ブリーディング…フレッシュコンクリートにおいて、固体材料の沈降又は分離によって、練混ぜ水の一部が遊離して上昇する現象
初期収縮ひび割れ(プラスティック収縮ひび割れ)
高気温、直射日光、風等によりコンクリート表面の水分が蒸発し、初期収縮が促進されると、初期収縮ひび割れが生じます。初期収縮ひび割れは、長さ数cm~1m程度の不規則な細かいひび割れ、あるいは亀の甲状のひび割れとなります。
乾燥収縮ひび割れ
乾燥収縮ひび割れは、乾燥によってコンクリート内の水分が散逸し収縮した際、何かしらの原因によって拘束され、コンクリートに引張応力が発生することで生じるひび割れになります。拘束の形態によって、ひび割れ発生の部位、形状、長さ等が異なります。

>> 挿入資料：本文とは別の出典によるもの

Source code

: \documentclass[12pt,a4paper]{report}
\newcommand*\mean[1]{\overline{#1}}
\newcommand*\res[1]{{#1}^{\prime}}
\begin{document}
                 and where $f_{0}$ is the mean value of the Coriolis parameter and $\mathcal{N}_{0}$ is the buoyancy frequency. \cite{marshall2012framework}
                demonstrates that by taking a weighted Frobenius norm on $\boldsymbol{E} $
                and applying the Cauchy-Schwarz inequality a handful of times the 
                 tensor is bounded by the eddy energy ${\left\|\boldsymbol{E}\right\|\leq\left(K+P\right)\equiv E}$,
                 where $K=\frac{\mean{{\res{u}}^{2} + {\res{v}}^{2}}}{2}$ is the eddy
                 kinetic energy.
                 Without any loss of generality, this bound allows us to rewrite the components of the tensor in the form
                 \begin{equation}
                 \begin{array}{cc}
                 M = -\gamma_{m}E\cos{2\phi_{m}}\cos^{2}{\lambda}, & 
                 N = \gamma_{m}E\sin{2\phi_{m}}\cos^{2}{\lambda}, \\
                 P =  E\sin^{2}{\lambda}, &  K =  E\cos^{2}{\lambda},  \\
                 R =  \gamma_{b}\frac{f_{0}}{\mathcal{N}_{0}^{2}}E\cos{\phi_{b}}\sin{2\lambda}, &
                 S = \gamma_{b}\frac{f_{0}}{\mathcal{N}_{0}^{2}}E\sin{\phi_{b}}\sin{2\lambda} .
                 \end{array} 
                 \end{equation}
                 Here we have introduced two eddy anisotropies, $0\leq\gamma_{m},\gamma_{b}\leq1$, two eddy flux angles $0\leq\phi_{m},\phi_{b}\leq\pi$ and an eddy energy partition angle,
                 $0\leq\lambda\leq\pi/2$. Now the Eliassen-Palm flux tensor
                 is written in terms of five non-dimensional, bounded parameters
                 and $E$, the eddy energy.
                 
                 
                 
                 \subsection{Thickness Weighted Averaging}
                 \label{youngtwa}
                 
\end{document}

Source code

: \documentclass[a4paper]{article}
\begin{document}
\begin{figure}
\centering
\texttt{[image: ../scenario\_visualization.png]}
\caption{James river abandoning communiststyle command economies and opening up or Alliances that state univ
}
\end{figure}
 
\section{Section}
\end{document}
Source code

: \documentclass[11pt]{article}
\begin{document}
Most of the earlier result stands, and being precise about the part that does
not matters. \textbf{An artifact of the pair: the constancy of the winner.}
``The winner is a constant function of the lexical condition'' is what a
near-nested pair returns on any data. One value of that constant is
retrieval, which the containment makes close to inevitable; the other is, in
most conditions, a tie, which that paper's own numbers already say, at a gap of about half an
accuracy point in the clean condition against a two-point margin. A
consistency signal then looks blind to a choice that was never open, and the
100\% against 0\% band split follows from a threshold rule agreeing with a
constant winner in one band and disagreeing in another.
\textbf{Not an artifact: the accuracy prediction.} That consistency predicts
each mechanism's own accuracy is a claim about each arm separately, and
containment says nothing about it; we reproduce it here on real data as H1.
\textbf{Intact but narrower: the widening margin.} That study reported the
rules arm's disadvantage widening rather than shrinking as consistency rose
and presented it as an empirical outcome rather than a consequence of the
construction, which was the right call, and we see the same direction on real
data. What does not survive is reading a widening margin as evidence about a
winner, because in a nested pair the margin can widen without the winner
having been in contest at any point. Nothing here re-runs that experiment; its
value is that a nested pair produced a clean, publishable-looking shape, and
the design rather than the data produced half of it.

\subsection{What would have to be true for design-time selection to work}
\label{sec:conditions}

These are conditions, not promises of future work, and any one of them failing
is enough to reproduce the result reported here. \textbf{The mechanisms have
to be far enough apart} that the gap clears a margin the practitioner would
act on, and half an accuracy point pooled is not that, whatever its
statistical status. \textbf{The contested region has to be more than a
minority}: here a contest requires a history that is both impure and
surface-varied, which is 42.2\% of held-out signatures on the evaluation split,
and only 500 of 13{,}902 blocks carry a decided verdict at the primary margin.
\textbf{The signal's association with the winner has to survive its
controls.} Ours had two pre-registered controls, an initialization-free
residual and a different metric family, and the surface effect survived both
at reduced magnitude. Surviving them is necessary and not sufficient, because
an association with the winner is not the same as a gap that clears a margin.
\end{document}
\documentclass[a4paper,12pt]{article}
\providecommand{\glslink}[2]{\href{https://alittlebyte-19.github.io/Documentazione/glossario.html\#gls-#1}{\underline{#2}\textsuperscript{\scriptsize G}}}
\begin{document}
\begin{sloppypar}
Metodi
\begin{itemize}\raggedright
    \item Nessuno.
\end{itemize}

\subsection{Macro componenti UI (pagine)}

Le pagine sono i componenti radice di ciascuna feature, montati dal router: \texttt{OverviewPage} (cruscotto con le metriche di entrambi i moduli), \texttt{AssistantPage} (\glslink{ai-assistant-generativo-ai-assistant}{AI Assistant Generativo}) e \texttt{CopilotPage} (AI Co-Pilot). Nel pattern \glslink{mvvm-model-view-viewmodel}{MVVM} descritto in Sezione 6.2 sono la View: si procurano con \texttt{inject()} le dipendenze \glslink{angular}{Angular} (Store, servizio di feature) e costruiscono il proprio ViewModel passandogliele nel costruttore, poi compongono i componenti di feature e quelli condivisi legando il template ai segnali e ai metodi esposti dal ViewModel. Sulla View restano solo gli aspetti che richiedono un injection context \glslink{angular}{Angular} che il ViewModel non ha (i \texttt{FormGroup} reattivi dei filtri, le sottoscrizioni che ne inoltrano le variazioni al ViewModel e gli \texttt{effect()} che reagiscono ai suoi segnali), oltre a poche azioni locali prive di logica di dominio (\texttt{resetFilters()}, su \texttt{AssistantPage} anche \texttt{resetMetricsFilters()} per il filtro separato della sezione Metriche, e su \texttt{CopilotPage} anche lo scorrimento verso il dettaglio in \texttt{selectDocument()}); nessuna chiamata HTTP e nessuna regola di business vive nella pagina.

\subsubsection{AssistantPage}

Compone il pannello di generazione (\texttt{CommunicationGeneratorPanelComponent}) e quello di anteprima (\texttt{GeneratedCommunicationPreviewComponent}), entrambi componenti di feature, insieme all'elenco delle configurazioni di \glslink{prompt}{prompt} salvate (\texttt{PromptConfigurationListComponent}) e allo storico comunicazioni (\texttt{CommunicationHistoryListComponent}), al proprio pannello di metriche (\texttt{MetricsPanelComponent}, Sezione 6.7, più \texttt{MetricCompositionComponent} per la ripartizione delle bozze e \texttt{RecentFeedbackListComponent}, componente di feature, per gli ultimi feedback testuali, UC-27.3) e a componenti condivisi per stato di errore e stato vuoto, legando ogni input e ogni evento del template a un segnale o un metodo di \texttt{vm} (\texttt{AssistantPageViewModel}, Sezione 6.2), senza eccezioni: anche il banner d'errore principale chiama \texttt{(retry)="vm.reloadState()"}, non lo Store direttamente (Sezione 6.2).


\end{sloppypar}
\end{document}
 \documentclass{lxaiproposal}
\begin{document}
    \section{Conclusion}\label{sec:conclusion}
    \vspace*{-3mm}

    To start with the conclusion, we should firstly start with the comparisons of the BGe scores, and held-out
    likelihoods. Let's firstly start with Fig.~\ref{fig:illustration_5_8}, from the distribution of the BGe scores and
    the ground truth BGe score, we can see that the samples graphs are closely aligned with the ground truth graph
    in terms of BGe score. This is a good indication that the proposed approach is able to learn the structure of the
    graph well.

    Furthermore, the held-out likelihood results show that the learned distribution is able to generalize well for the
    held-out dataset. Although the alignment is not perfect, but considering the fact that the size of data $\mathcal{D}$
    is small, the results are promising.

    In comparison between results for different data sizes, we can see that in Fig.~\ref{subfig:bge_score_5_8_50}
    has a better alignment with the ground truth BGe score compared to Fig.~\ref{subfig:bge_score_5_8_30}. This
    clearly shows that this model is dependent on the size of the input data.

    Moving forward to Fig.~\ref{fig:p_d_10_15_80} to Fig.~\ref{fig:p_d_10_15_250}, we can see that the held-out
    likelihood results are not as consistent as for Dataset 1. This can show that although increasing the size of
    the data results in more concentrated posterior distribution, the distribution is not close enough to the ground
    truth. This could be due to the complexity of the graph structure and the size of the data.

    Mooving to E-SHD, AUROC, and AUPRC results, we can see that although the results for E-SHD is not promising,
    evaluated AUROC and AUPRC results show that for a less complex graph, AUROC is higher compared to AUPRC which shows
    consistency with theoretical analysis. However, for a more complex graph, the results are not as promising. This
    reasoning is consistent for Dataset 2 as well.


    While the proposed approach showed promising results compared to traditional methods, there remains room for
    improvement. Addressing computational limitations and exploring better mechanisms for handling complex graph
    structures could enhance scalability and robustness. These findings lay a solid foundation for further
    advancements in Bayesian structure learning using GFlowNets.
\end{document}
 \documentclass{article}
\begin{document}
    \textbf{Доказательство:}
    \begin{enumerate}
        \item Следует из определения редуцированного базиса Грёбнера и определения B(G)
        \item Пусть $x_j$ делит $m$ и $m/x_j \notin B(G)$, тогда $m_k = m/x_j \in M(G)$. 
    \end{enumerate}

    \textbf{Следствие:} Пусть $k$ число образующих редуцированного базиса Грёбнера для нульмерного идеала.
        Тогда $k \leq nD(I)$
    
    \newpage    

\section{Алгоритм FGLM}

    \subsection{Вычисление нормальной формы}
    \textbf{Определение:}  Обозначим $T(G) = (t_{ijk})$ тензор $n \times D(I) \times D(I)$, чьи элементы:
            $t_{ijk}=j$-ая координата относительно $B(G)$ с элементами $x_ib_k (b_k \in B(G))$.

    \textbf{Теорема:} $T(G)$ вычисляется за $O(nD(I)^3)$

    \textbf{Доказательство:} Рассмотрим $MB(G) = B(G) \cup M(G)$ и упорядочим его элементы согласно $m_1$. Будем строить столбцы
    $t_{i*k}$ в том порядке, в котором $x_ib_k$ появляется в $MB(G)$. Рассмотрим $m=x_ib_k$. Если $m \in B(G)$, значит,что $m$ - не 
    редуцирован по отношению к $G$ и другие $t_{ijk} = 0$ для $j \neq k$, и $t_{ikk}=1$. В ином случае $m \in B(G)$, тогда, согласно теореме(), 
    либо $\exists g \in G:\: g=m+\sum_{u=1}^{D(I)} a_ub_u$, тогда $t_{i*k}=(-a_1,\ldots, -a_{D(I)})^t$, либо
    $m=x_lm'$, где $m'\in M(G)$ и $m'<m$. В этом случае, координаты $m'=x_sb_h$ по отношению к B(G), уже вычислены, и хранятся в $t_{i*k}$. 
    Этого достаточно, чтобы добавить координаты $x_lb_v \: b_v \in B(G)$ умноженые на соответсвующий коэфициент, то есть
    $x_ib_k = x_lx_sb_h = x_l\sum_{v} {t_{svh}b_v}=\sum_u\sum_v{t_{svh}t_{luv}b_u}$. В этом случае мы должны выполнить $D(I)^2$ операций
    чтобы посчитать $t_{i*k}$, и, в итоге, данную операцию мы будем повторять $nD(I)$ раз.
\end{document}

1. 建築物では壁、スラブ、土木構造物では擁壁、橋梁、舗装スラブでひび割れが生じやすいです。
2. 建築物の外壁については、窓などの開口部隅を起点として、壁全体として逆八字形にひび割れが発生します。
3. 開口部のない一面の壁については、柱や梁の拘束によって、中央部の鉛直のひび割れや、柱に沿ったひび割れが発生します。
4. 開口部のある一面の壁については、開口部四隅から放射状のひび割れが発生します。開口がスパン全体にわたる場合は、鉛直のひび割れが発生します。
5. スラブについては、拘束が小さい場合は、長手方向に直角のひび割れが発生します。拘束が大きい場合は、中央部では長手方向に直角のひび割れ、隅部では斜め方向のひび割れが発生します。
反応性ひび割れ
反応性ひび割れとは、鉄筋コンクリート材料の化学的な反応が原因で生じるひび割れのことをいいます。
1. アルカリシリカ反応が起きると、生成物が吸水することで体積が増加し、膨張ひび割れが生じます。アルカリシリカ反応によるひび割れは、該当する材料を使用した箇所全体にわたる格子状、網目状のひび割れとなります。
2. コンクリート内の鉄筋の腐食が進むと、錆の膨張によって鉄筋に沿ったひび割れが生じます。
3. コンクリートの中性化による収縮や硫酸塩等の浸食による膨張もひび割れの原因となります。
膨張を伴う化学反応の場合、ポップアウト(コンクリート表面が円錐状に剥離する現象)が生じることもあります。
温度ひび割れ
温度ひび割れとは、コンクリートの温度応力・温度変形によって生じるひび割れのことをいいます。コンクリートの表面と内部の温度差によるひび割れは、内部温度が高くなる材齢初期に発生しやすく、コンクリート表面のひび割れとなりやすいです(内部拘束によるひび割れ)。コンクリート部材の温度変形が隣接する部材や地盤等に拘束されることによるひび割れは、収縮が進むある程度材齢が経過した時に発生しやすく、断面を貫通するひび割れとなりやすいです(外部拘束によるひび割れ)。マスコンクリートにおいては、温度ひび割れの検討が最も重要となります。
マスコンクリート…部材・構造物の寸法が大きく、セメントの水和熱による温度上昇の影響が大きいコンクリート
構造的ひび割れ
構造的ひび割れとは、荷重や外力による引張応力によって生じるひび割れのことをいいます。曲げひび割れは、曲げモーメントによって、部材引張側において部材軸方向と垂直に発生します。せん断ひび割れは、せん断力によって、部材の斜め方向に発生します。
ひび割れの処置
初期ひび割れについては、コンクリートがプラスティックな状態であれば、タンピング、再振動、再仕上げによって補修します。
硬化後のひび割れについては、適当な材料によるシールや充填を行って補修します。